| 7:34 pm on Dec 6, 2004 (gmt 0)|
|a little future thinking is Google is buying firefox |
Google doesn't need to buy FireFox and Mozilla doesn't need to sell out to Google. Any time Google needs access to FF source code it's there for the taking.
| 8:39 pm on Dec 6, 2004 (gmt 0)|
For there to be truly potent competition, computer manufacturers will need to put Firefox on new equipment - and even then, if IE is the default browser (and you can bet that it will be if it's a Windows box) that is still a big advantage.
There's another possible inroad - businesses installing Firefox for mandatory use at work out of secuity concerns. Then users liking it so much they go home and install it. This is already happening on a small scale - but changing over a large business's IT is no small task, especially if they are dependent on MS for email.
I'd be really pleased to see Firefox gain even a 10% market share. That's enough to make the point very loud and clear - that the days of slipshod, self-serving browsers are numbered.
Hey, given this thread about the Microsoft Director of product management [webmasterworld.com], there already seems to be some concern in Redmond. If they address those concerns by supporting standards instead of just trying to spin the news cycle, then we've got something.

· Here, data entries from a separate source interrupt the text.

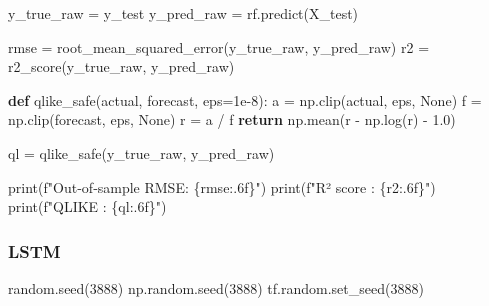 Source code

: \documentclass[
  letterpaper,
  DIV=11,
  numbers=noendperiod]{scrartcl}
\newenvironment{Shaded}{\begin{snugshade}}{\end{snugshade}}
\newcommand{\BuiltInTok}[1]{\textcolor[rgb]{0.00,0.23,0.31}{#1}}
\newcommand{\ControlFlowTok}[1]{\textcolor[rgb]{0.00,0.23,0.31}{\textbf{#1}}}
\newcommand{\DecValTok}[1]{\textcolor[rgb]{0.68,0.00,0.00}{#1}}
\newcommand{\FloatTok}[1]{\textcolor[rgb]{0.68,0.00,0.00}{#1}}
\newcommand{\KeywordTok}[1]{\textcolor[rgb]{0.00,0.23,0.31}{\textbf{#1}}}
\newcommand{\NormalTok}[1]{\textcolor[rgb]{0.00,0.23,0.31}{#1}}
\newcommand{\OperatorTok}[1]{\textcolor[rgb]{0.37,0.37,0.37}{#1}}
\newcommand{\SpecialCharTok}[1]{\textcolor[rgb]{0.37,0.37,0.37}{#1}}
\newcommand{\SpecialStringTok}[1]{\textcolor[rgb]{0.13,0.47,0.30}{#1}}
\newcommand{\VariableTok}[1]{\textcolor[rgb]{0.07,0.07,0.07}{#1}}
\begin{document}
\begin{Shaded}
\begin{Highlighting}[]
\NormalTok{y\_true\_raw }\OperatorTok{=}\NormalTok{ y\_test                  }
\NormalTok{y\_pred\_raw }\OperatorTok{=}\NormalTok{ rf.predict(X\_test)     }

\NormalTok{rmse }\OperatorTok{=}\NormalTok{ root\_mean\_squared\_error(y\_true\_raw, y\_pred\_raw)}
\NormalTok{r2 }\OperatorTok{=}\NormalTok{ r2\_score(y\_true\_raw, y\_pred\_raw)}

\KeywordTok{def}\NormalTok{ qlike\_safe(actual, forecast, eps}\OperatorTok{=}\FloatTok{1e{-}8}\NormalTok{):}
\NormalTok{    a }\OperatorTok{=}\NormalTok{ np.clip(actual, eps, }\VariableTok{None}\NormalTok{)}
\NormalTok{    f }\OperatorTok{=}\NormalTok{ np.clip(forecast, eps, }\VariableTok{None}\NormalTok{)}
\NormalTok{    r }\OperatorTok{=}\NormalTok{ a }\OperatorTok{/}\NormalTok{ f}
    \ControlFlowTok{return}\NormalTok{ np.mean(r }\OperatorTok{{-}}\NormalTok{ np.log(r) }\OperatorTok{{-}} \FloatTok{1.0}\NormalTok{)}

\NormalTok{ql }\OperatorTok{=}\NormalTok{ qlike\_safe(y\_true\_raw, y\_pred\_raw)}

\BuiltInTok{print}\NormalTok{(}\SpecialStringTok{f"Out‑of‑sample RMSE: }\SpecialCharTok{\{}\NormalTok{rmse}\SpecialCharTok{:.6f\}}\SpecialStringTok{"}\NormalTok{)}
\BuiltInTok{print}\NormalTok{(}\SpecialStringTok{f"R² score         : }\SpecialCharTok{\{}\NormalTok{r2}\SpecialCharTok{:.6f\}}\SpecialStringTok{"}\NormalTok{)}
\BuiltInTok{print}\NormalTok{(}\SpecialStringTok{f"QLIKE            : }\SpecialCharTok{\{}\NormalTok{ql}\SpecialCharTok{:.6f\}}\SpecialStringTok{"}\NormalTok{)}
\end{Highlighting}
\end{Shaded}

\subsubsection{LSTM}\label{lstm-1}

\begin{Shaded}
\begin{Highlighting}[]
\NormalTok{random.seed(}\DecValTok{3888}\NormalTok{)}
\NormalTok{np.random.seed(}\DecValTok{3888}\NormalTok{)}
\NormalTok{tf.random.set\_seed(}\DecValTok{3888}\NormalTok{)}
\end{Highlighting}
\end{Shaded}
\end{document}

| 5:45 pm on Dec 7, 2004 (gmt 0)|
Will be another browser war? It's already started. The overrall share of Gecko-based browsers is now at 7.4%, and it is still growing. The early adopters have spread the word. The techies (like me) are helping their friends and family install it... which saves us LOTS of time in the future as we're usually their tech support person and they're no longer vulnerable to the IE exploit du jour.
The techie newssites have shown the fastest growth. Web developers and techies have adopted Firefox en masse. Joe average is slower on the uptake, but since their "support staff" (read: us) is having them upgrade, it's happening. Even large institutions are taking notice.
They have a goal of 10% by the end of 2005. I think they'll reach it within the next 3 to 6 months.
| 10:11 pm on Dec 7, 2004 (gmt 0)|
Mozilla is already getting 20%, and rising fast, according to the W3C!
| 11:03 pm on Dec 7, 2004 (gmt 0)|
Interesting to see where Mozilla got its gains at W3Schools this year:
IE5 (12.8% --> 4.9%)
IE6 (71.3% --> 68.0%)
It's IE5, and not IE6 so much, that is the source of the migration - at least for this site.
| 10:41 am on Dec 8, 2004 (gmt 0)|
|It's IE5, and not IE6 so much, that is the source of the migration |
This is consistent with the idea that people tend to stay with the browser installed on their machine. I suspect a lot of the increase will have come from new machines within institutions where firefox has been installed prior to it being issued to a new user. This with IE6 will continue with it until the hardware is scrapped.
Empasises the point made in msg #3.
| 3:18 am on Dec 9, 2004 (gmt 0)|
|IE5 (12.8% --> 4.9%) |
IE6 (71.3% --> 68.0%)
It's IE5, and not IE6 so much, that is the source of the migration
Yes, that could be it.
It could be that IE5ers are upgrading to IE6, and lots of IE6ers are upgrading to Moz.